Nem értem

“I don’t understand.” I have been in Szeged almost a week now, and I feel like this simple phrase should be emblazoned on my forehead as I struggle to learn the basics of Hungarian. I find myself seeking out cafes and restaurants where there are English translations on the menus, and at least one English speaking staff member. But no one speaks English at the grocery stores. I’ve been having fun trying to find things there, using the pictures on products when available and scanning my small travel Hungarian dictionary otherwise.

I actually love looking around grocery stores, oddly enough, and it’s particularly fascinating in a new country. Yesterday I was trying to find salt and pepper. Pepper, predictably, was with the spices as in the U.S. But salt was another story. I finally found it on an aisle with sugar, flour, and rice. Perhaps all white food products stick together? Then there were so many different bags of salt, with indecipherable descriptions. What kind did I want? Just as in the U.S., I faced too many options! I settled on the smallest package I could find of plain old table salt (at least I think that’s what it is). Looking at all the dried soup packages was another trip into the mysterious. Gulyas I could understand, but the rest were trickier. I decided to try a dumpling soup, which I found listed in my menu decoder.

Cashing out is another challenge. I know enough to say “Jó napot” (hello, good afternoon) and “köszönöm” (thank you), and I can read the amount on the register. But yesterday, a cashier asked me something when I gave her a bill and I had no clue. She said it again and I shook my head, lamely telling her I didn’t understand (and of course forgetting how to say that). Finally she wrote “.50” on a scrap of paper. Ah, did I have the 50 forints; why, yes, I did! See what I mean? I need it emblazoned on my forehead: “Nem értem.”

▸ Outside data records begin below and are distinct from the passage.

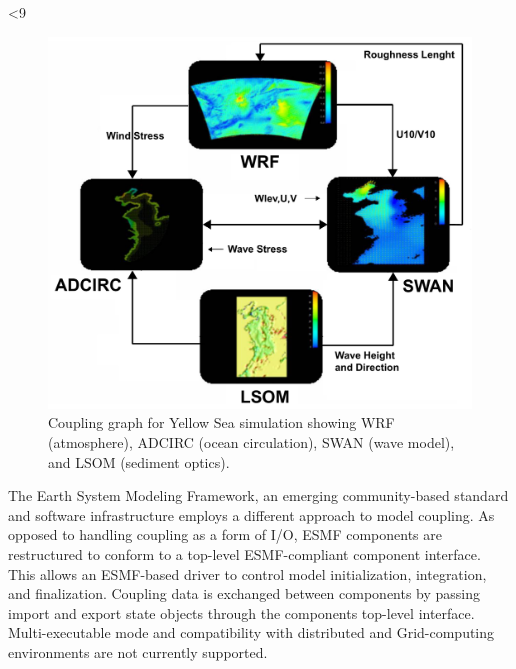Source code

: %
%
\ifnum{}<9
\begin{figure} 
  \centering
  \includegraphics[width=6in]{figures/coupling.pdf}
  \caption{\label{figure:6}Coupling graph for Yellow Sea simulation showing WRF (atmosphere),
           ADCIRC (ocean circulation), SWAN (wave model), and LSOM (sediment optics).}
\end{figure}
\fi

The Earth System Modeling Framework, an emerging community-based standard 
and software infrastructure employs a different approach to model coupling. As 
opposed to handling coupling as a form of I/O, ESMF components are restructured 
to conform to a top-level ESMF-compliant component interface. This allows an 
ESMF-based driver to control model initialization, integration, and finalization. 
Coupling data is exchanged between components by passing import and export 
state objects through the components top-level interface.  Multi-executable mode
and compatibility with distributed and Grid-computing environments are
not currently supported.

On the other hand, many people in restaurants and cafes seem to speak a bit (and sometimes much more) of English. Yesterday at the “Texas Barbecue” stand at the festival (more on this later) I talked to a young woman working there, who had spent three months in the Adirondacks as a camp counselor. So I asked her how she liked NY, and we had a nice little chat. The BBQ wasn’t half bad, either. They even served the pulled pork Carolina style (despite the eatery’s name) with coleslaw on top. And the pilsner was a good accompaniment!

Just as big a challenge as the grocery store is the staff at my home for the duration, the Otto Herman Kollegium (that’s dorm, yes, dorm), where I have a small apartment. Most of them speak very little English, but they know me. I can only imagine what they are thinking–oh, here comes that dumb American again! But they are friendly, and we exchange “Jó napots” as I turn in my key when I leave and pick it up when I return. I tried a new phrase the other day on one of the guys: “Hogy vagy?” or “How are you?” (pronounced sort of like ‘haj vaj,’ so it’s fun to say). This cracked the guy up. So I am making some progress (I think). The correct response, by the way, is “Jól. És te?” (Fine. And you?)

One final adventure in interpreting Hungarian. My apartment has a small washing machine with very different controls. There is an instruction sheet in English, but it left off a few things, such as how to turn it on, whether it was plugged in (it was not), whether the water was on (it was not). After figuring out the latter two, the mystery of turning it on remained. But I tried the only option I could see, which said “500.” I looked up a manual online (have I mentioned how much I love Google Translate?), which wasn’t much more enlightening about the on button, but did suggest I was on the right track. And, yes, it did work. So I have mastered the washing machine. Looking at my wet things hanging here, I’m wondering, however, why I didn’t bring more of my typical, fast-drying travel clothing with me!


Well, I believe that is enough for a first post. This may be a strange first post from Szeged, but this language confusion is an overriding thing right now. There is much more to come on the city and the university, of course. Stay tuned!






2 responses to “Nem értem”

  1. Mary Beth Sievens Avatar
    Mary Beth Sievens

    I can completely relate to your fascination with grocery stores! It was always very interesting trying to figure out what stuff actually was in Norwegian stores. We encountered some new foods that we have missed ever since returning to the U.S. and, of course, we had our fair share of “good lord, what the hell is this supposed to be?” dining experiences! And it took us forever to figure out how to use our washing machine! It’s funny how some experiences transcend particular countries. Glad to hear you’re doing well!

    1. admin Avatar

      Yes, the washing machine must be a universal frustration. I kept thinking about that scene in “El Norte” where the Guatemalan women, who’ve never even used a machine, are being shown how to operate a fancy US machine by the woman they are cleaning for. They are completely mystified and she comes home to find the laundry all hand-washed and drying in the sun! Unlike them I had a computer and a slightly less complicated machine, so I was able to figure it out in about half an hour. I’ve now done 3 loads. When you have to dry it all by hanging you can only do one load, then wait a couple days til it dries!

      Will post more on food. Haven’t encountered anything too strange yet, but I haven’t been that adventurous either!